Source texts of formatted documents
# # # # # # #

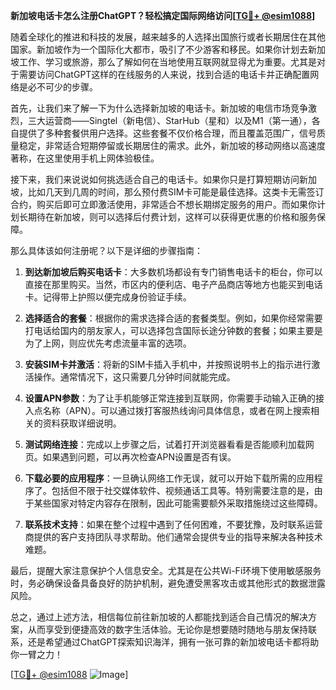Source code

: **新加坡电话卡怎么注册ChatGPT？轻松搞定国际网络访问[[TG💪+ @esim1088](https://t.me/s/esim1088)]**

随着全球化的推进和科技的发展，越来越多的人选择出国旅行或者长期居住在其他国家。新加坡作为一个国际化大都市，吸引了不少游客和移民。如果你计划去新加坡工作、学习或旅游，那么了解如何在当地使用互联网就显得尤为重要。尤其是对于需要访问ChatGPT这样的在线服务的人来说，找到合适的电话卡并正确配置网络是必不可少的步骤。

首先，让我们来了解一下为什么选择新加坡的电话卡。新加坡的电信市场竞争激烈，三大运营商——Singtel（新电信）、StarHub（星和）以及M1（第一通），各自提供了多种套餐供用户选择。这些套餐不仅价格合理，而且覆盖范围广，信号质量稳定，非常适合短期停留或长期居住的需求。此外，新加坡的移动网络以高速度著称，在这里使用手机上网体验极佳。

接下来，我们来说说如何挑选适合自己的电话卡。如果你只是打算短期访问新加坡，比如几天到几周的时间，那么预付费SIM卡可能是最佳选择。这类卡无需签订合约，购买后即可立即激活使用，非常适合不想长期绑定服务的用户。而如果你计划长期待在新加坡，则可以选择后付费计划，这样可以获得更优惠的价格和服务保障。

那么具体该如何注册呢？以下是详细的步骤指南：

1. **到达新加坡后购买电话卡**：大多数机场都设有专门销售电话卡的柜台，你可以直接在那里购买。当然，市区内的便利店、电子产品商店等地方也能买到电话卡。记得带上护照以便完成身份验证手续。

2. **选择适合的套餐**：根据你的需求选择合适的套餐类型。例如，如果你经常需要打电话给国内的朋友家人，可以选择包含国际长途分钟数的套餐；如果主要是为了上网，则应优先考虑流量丰富的选项。

3. **安装SIM卡并激活**：将新的SIM卡插入手机中，并按照说明书上的指示进行激活操作。通常情况下，这只需要几分钟时间就能完成。

4. **设置APN参数**：为了让手机能够正常连接到互联网，你需要手动输入正确的接入点名称（APN）。可以通过拨打客服热线询问具体信息，或者在网上搜索相关的资料获取详细说明。

5. **测试网络连接**：完成以上步骤之后，试着打开浏览器看看是否能顺利加载网页。如果遇到问题，可以再次检查APN设置是否有误。

6. **下载必要的应用程序**：一旦确认网络工作无误，就可以开始下载所需的应用程序了。包括但不限于社交媒体软件、视频通话工具等。特别需要注意的是，由于某些国家对特定内容存在限制，因此可能需要额外采取措施绕过这些障碍。

7. **联系技术支持**：如果在整个过程中遇到了任何困难，不要犹豫，及时联系运营商提供的客户支持团队寻求帮助。他们通常会提供专业的指导来解决各种技术难题。

最后，提醒大家注意保护个人信息安全。尤其是在公共Wi-Fi环境下使用敏感服务时，务必确保设备具备良好的防护机制，避免遭受黑客攻击或其他形式的数据泄露风险。

总之，通过上述方法，相信每位前往新加坡的人都能找到适合自己情况的解决方案，从而享受到便捷高效的数字生活体验。无论你是想要随时随地与朋友保持联系，还是希望通过ChatGPT探索知识海洋，拥有一张可靠的新加坡电话卡都将助你一臂之力！

[[TG💪+ @esim1088](https://t.me/s/esim1088) ![Image](https://i.postimg.cc/4NQfJmqS/Snipaste-2025-05-13-00-14-12.png)]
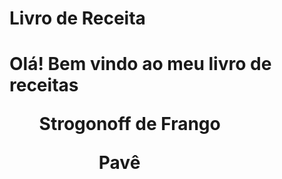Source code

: <h1>Livro de Receita<h1> 

Olá! Bem vindo ao meu livro de receitas 

<ul>Strogonoff de Frango  <Ul>
<ul>Pavê<ul>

# # # # # # #

Task to carry out: Leave the pictures out, and restate exactly the lines from the start of the records through the one that contains "接下来，我们来说说如何挑选适".

Reply:
Source code

: **新加坡电话卡怎么注册ChatGPT？轻松搞定国际网络访问[[TG💪+ @esim1088](https://t.me/s/esim1088)]**

随着全球化的推进和科技的发展，越来越多的人选择出国旅行或者长期居住在其他国家。新加坡作为一个国际化大都市，吸引了不少游客和移民。如果你计划去新加坡工作、学习或旅游，那么了解如何在当地使用互联网就显得尤为重要。尤其是对于需要访问ChatGPT这样的在线服务的人来说，找到合适的电话卡并正确配置网络是必不可少的步骤。

首先，让我们来了解一下为什么选择新加坡的电话卡。新加坡的电信市场竞争激烈，三大运营商——Singtel（新电信）、StarHub（星和）以及M1（第一通），各自提供了多种套餐供用户选择。这些套餐不仅价格合理，而且覆盖范围广，信号质量稳定，非常适合短期停留或长期居住的需求。此外，新加坡的移动网络以高速度著称，在这里使用手机上网体验极佳。

接下来，我们来说说如何挑选适合自己的电话卡。如果你只是打算短期访问新加坡，比如几天到几周的时间，那么预付费SIM卡可能是最佳选择。这类卡无需签订合约，购买后即可立即激活使用，非常适合不想长期绑定服务的用户。而如果你计划长期待在新加坡，则可以选择后付费计划，这样可以获得更优惠的价格和服务保障。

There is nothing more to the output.